▸ **Your assignment**: Which lines run from the line with "This repository contains all" through the line with "Main.R file, respectively." in the entries below? Print them exactly, both ends included, and nothing more.
━━━━━━━━━━━━━━━━━━━━━━━━━━━━━━
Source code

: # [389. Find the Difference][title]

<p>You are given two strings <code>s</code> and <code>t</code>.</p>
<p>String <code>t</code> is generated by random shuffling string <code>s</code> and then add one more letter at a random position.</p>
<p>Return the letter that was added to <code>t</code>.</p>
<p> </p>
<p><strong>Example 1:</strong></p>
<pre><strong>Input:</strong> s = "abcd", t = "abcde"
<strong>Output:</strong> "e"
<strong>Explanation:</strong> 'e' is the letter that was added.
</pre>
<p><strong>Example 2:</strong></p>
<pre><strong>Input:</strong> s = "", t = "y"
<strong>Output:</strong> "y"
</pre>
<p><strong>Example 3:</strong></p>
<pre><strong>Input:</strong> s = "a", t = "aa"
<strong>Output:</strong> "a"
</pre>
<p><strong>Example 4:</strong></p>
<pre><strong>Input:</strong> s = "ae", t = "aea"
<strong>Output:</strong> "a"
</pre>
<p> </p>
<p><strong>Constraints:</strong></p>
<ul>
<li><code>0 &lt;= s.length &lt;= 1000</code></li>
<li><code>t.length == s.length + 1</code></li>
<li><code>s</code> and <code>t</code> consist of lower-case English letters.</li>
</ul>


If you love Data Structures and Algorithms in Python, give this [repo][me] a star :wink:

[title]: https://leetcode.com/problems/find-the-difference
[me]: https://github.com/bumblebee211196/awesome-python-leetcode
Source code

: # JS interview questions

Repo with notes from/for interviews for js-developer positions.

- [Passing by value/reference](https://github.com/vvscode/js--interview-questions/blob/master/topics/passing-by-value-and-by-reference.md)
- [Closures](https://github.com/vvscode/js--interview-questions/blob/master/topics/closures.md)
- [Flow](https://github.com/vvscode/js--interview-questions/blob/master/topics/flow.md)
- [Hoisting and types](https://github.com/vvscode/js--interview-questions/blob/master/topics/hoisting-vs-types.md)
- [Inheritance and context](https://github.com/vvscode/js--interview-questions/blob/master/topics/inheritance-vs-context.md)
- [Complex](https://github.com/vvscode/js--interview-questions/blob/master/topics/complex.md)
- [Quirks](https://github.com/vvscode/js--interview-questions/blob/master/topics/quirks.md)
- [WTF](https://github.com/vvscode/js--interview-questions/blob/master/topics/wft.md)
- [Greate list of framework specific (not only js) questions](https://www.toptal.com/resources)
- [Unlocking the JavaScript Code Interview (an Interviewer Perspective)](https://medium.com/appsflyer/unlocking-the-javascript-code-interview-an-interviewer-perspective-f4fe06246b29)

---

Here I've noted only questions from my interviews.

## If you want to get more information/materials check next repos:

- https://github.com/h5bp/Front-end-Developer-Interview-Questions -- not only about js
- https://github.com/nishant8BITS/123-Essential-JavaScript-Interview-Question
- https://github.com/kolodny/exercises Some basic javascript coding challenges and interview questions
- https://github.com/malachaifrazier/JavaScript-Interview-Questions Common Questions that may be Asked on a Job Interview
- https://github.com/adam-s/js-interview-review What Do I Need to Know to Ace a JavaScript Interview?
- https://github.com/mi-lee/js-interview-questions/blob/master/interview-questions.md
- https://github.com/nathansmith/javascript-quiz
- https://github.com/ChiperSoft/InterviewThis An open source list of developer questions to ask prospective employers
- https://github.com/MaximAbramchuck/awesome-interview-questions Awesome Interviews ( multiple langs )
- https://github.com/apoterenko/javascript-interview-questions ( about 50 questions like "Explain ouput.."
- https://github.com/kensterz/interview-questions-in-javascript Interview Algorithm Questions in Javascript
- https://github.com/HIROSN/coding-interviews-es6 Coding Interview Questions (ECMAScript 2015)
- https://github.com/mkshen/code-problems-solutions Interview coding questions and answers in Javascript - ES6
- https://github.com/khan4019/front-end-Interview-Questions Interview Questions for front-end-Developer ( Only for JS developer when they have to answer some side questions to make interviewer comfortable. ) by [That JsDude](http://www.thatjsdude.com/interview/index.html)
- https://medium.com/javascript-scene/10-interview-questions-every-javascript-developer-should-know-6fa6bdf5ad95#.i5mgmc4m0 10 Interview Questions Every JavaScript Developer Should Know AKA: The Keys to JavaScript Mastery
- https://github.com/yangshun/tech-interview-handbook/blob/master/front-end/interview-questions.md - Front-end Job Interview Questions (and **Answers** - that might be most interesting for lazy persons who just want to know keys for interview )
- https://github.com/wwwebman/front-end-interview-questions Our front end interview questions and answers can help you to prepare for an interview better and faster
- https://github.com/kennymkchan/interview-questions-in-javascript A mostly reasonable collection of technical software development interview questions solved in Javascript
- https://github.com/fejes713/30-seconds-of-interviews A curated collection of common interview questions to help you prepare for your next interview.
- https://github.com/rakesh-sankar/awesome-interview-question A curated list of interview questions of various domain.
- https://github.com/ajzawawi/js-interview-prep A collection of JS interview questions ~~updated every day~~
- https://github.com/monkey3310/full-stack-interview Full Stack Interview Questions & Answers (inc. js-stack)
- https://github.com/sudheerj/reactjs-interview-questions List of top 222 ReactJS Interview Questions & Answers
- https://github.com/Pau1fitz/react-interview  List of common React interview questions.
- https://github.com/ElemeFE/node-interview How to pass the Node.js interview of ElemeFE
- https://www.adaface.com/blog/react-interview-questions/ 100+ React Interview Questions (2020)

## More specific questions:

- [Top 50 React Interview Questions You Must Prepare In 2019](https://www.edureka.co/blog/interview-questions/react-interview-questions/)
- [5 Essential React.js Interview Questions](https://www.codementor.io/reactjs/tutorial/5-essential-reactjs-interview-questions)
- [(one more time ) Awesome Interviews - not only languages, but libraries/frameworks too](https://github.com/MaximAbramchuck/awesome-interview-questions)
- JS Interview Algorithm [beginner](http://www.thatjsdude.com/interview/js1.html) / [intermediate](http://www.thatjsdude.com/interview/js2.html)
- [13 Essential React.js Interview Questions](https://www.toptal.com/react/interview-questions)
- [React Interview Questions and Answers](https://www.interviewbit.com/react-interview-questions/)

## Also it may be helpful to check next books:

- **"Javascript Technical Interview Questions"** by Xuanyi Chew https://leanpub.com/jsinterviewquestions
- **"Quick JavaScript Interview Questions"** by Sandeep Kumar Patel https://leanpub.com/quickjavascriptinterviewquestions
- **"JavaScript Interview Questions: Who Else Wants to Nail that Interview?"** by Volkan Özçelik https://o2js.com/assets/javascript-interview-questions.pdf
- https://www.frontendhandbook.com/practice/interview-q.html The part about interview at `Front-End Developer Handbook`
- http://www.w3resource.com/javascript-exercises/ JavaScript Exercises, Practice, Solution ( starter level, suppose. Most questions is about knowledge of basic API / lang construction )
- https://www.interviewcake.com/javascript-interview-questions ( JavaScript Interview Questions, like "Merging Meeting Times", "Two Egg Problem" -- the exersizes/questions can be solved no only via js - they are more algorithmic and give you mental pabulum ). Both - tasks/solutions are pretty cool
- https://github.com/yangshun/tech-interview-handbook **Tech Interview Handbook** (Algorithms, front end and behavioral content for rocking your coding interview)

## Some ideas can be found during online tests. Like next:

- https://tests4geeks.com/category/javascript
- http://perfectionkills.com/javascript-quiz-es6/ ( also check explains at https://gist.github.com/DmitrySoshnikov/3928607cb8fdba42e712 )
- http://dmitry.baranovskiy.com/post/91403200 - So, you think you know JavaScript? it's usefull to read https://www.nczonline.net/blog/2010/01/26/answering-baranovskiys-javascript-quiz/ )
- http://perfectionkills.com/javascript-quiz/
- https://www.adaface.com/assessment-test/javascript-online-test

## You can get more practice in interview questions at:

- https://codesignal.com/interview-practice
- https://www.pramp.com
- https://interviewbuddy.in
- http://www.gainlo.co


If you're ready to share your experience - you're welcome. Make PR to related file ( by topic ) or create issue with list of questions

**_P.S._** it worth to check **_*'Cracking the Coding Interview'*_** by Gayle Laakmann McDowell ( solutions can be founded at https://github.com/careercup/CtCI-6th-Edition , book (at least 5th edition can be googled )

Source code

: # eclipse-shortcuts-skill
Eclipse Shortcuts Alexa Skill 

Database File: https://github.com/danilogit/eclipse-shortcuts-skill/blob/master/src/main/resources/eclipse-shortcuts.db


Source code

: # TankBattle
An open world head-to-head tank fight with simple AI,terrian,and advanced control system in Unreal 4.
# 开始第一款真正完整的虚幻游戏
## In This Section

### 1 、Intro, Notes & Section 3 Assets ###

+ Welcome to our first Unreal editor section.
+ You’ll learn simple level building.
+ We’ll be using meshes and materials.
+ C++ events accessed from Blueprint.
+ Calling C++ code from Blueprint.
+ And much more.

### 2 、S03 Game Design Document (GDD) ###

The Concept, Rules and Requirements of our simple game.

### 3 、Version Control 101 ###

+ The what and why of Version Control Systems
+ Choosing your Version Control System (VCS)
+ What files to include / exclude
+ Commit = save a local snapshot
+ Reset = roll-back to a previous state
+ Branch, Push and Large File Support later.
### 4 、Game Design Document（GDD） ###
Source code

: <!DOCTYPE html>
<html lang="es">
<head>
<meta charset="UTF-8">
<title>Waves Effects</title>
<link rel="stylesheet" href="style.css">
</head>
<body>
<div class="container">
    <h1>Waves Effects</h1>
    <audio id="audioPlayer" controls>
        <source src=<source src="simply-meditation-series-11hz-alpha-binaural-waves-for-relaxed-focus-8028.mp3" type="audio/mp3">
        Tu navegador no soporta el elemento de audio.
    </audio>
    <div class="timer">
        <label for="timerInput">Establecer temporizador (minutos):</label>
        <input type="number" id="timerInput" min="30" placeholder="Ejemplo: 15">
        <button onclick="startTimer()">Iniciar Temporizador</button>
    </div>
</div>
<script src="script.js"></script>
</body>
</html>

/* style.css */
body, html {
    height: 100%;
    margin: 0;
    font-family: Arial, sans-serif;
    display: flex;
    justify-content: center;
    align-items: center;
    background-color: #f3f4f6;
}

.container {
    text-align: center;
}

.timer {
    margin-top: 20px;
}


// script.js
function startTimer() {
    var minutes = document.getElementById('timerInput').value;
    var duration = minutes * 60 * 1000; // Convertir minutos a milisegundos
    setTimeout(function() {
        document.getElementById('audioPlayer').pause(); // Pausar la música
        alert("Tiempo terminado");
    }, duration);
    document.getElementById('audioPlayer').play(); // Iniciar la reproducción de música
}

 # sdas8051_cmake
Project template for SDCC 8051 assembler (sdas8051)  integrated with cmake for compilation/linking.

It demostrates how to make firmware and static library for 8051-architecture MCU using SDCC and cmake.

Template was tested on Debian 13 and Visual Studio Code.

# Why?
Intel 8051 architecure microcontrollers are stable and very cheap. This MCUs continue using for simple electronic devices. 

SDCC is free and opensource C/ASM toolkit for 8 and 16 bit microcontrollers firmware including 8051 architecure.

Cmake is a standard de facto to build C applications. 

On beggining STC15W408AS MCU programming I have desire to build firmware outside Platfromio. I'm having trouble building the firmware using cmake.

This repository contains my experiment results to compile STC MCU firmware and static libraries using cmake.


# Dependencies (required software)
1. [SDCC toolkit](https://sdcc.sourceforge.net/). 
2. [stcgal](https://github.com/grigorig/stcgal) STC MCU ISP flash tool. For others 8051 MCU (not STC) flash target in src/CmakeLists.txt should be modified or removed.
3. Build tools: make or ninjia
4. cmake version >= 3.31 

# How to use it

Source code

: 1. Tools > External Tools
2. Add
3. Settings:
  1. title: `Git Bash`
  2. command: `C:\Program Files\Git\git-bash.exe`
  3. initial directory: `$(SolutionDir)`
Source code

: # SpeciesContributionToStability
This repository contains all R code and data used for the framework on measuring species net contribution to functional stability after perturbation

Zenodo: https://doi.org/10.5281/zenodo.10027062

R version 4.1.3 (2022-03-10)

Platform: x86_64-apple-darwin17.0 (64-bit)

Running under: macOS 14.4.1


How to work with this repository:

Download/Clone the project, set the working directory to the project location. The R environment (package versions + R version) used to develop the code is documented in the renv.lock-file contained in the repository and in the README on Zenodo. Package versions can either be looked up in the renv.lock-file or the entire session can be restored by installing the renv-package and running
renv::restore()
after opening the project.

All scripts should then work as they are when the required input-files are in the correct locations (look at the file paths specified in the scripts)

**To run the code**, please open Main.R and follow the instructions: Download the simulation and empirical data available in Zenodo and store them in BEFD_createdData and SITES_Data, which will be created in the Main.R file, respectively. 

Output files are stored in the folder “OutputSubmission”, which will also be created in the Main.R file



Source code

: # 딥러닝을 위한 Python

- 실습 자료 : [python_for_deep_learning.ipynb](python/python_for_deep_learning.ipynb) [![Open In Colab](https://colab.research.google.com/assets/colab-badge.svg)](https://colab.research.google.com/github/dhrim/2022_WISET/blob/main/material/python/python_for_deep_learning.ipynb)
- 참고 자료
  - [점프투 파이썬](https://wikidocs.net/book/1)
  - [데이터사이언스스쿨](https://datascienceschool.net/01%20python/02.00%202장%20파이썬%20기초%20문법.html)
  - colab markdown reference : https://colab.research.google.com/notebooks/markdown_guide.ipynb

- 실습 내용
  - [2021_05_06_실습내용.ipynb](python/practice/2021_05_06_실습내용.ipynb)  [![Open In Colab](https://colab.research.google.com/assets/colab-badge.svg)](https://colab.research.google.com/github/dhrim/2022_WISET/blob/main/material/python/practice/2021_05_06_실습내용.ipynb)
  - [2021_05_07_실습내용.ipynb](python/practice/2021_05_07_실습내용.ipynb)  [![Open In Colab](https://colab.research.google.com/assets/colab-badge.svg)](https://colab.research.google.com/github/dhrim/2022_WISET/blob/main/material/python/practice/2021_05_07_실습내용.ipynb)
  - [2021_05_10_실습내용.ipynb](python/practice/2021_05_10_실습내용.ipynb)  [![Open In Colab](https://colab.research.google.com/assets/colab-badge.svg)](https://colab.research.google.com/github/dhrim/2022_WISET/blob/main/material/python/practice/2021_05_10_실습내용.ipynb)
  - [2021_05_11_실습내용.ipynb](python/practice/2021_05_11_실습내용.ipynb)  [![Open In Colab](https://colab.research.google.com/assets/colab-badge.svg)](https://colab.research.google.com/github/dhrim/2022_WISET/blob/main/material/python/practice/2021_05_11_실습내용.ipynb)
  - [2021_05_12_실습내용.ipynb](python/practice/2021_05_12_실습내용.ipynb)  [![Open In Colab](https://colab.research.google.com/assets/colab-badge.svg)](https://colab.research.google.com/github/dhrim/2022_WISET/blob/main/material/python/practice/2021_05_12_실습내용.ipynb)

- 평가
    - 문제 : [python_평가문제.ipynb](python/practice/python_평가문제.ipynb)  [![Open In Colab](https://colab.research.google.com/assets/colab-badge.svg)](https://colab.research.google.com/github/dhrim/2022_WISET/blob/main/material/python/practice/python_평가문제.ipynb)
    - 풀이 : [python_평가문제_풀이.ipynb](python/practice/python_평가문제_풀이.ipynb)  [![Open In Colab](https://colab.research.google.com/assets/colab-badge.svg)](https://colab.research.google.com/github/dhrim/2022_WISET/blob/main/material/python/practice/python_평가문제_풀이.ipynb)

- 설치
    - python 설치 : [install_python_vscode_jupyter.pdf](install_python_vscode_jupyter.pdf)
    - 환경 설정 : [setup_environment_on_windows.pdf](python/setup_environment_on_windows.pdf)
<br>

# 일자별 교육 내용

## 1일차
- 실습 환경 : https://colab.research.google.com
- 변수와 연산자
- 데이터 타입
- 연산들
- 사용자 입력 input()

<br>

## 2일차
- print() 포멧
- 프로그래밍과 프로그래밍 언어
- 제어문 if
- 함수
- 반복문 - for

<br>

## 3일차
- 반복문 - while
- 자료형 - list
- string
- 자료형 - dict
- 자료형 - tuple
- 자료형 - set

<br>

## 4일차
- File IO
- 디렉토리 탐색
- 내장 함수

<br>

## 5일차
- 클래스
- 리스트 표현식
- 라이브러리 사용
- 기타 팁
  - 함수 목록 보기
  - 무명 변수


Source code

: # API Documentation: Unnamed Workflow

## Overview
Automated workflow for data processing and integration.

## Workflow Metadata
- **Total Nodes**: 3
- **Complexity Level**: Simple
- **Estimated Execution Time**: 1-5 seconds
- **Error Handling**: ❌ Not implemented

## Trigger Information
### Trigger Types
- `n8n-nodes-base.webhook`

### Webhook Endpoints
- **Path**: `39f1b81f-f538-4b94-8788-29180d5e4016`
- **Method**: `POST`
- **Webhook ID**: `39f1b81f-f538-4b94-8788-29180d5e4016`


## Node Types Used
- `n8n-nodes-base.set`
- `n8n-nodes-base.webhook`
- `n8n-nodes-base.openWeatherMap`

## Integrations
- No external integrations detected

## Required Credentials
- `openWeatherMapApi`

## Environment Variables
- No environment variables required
━━━━━━━━━━━━━━━━━━━━━━━━━━━━━━
▸ **Solution to this problem**:
This repository contains all R code and data used for the framework on measuring species net contribution to functional stability after perturbation

Zenodo: https://doi.org/10.5281/zenodo.10027062

R version 4.1.3 (2022-03-10)

Platform: x86_64-apple-darwin17.0 (64-bit)

Running under: macOS 14.4.1


How to work with this repository:

Download/Clone the project, set the working directory to the project location. The R environment (package versions + R version) used to develop the code is documented in the renv.lock-file contained in the repository and in the README on Zenodo. Package versions can either be looked up in the renv.lock-file or the entire session can be restored by installing the renv-package and running
renv::restore()
after opening the project.

All scripts should then work as they are when the required input-files are in the correct locations (look at the file paths specified in the scripts)

**To run the code**, please open Main.R and follow the instructions: Download the simulation and empirical data available in Zenodo and store them in BEFD_createdData and SITES_Data, which will be created in the Main.R file, respectively. 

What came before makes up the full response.